## PROBLEM REQUIREMENTS
In the data that follows, every line containing the word "small" should be returned.

## TASK MATERIAL
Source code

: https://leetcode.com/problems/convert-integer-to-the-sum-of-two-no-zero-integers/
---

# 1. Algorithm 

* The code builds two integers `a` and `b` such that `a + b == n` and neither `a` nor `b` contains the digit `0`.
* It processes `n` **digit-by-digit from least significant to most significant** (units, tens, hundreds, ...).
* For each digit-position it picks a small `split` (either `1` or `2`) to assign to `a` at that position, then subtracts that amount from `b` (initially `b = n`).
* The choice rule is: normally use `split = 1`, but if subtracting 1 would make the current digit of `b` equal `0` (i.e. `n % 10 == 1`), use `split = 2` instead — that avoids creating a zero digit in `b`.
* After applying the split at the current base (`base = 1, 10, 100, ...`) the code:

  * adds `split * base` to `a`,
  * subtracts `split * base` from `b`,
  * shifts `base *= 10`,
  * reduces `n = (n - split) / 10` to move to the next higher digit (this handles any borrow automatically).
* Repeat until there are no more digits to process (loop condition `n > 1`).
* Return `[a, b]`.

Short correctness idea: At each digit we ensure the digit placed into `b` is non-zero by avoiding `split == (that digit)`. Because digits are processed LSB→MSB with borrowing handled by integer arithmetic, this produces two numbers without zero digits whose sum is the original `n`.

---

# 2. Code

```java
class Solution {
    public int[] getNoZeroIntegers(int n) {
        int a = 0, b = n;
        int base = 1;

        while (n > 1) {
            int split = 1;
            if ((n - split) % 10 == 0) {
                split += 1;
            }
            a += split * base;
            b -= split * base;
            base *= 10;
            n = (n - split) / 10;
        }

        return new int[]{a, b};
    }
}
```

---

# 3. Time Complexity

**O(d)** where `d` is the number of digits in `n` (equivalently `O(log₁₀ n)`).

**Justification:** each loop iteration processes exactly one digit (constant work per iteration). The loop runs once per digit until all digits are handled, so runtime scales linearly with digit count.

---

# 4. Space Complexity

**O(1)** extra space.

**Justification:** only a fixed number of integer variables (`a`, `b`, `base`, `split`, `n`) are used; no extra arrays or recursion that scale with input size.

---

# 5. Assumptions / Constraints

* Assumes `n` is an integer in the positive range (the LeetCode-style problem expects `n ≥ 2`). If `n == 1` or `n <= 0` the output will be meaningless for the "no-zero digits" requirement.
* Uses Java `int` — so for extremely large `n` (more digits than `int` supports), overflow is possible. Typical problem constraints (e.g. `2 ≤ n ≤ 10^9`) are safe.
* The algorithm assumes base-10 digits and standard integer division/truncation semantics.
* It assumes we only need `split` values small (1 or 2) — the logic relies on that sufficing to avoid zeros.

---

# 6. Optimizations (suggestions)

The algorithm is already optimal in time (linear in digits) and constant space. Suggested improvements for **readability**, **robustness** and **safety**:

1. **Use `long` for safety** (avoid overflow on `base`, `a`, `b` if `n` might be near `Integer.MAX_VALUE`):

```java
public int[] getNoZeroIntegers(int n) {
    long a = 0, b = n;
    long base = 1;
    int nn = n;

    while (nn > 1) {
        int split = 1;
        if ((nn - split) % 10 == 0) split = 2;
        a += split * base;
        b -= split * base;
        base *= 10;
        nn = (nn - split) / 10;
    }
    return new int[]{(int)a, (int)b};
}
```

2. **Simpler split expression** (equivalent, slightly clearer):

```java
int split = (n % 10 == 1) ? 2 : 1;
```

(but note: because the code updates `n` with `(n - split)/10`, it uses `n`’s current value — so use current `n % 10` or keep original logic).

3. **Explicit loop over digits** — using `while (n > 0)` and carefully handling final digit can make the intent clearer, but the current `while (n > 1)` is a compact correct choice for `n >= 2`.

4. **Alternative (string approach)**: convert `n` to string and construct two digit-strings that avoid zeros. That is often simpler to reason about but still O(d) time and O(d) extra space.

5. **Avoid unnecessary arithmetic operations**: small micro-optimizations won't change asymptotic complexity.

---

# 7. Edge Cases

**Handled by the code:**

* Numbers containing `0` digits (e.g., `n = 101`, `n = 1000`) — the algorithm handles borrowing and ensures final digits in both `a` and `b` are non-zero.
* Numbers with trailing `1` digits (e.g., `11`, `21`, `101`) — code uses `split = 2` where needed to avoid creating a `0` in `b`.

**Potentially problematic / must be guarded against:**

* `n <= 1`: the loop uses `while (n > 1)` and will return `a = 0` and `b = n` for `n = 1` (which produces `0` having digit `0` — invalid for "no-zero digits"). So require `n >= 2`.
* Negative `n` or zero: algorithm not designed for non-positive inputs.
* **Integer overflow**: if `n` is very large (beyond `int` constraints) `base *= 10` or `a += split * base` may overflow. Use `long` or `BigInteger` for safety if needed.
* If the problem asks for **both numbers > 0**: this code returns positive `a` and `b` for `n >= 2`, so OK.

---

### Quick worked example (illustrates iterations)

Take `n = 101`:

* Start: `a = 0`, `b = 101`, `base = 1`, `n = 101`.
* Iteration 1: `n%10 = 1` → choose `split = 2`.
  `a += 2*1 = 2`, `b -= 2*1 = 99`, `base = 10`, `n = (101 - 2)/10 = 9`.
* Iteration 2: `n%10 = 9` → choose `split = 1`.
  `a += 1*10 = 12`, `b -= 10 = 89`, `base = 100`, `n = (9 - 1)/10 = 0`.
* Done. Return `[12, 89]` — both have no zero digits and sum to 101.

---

## ANSWER TO THE PROBLEM
* For each digit-position it picks a small `split` (either `1` or `2`) to assign to `a` at that position, then subtracts that amount from `b` (initially `b = n`).
* It assumes we only need `split` values small (1 or 2) — the logic relies on that sufficing to avoid zeros.
5. **Avoid unnecessary arithmetic operations**: small micro-optimizations won't change asymptotic complexity.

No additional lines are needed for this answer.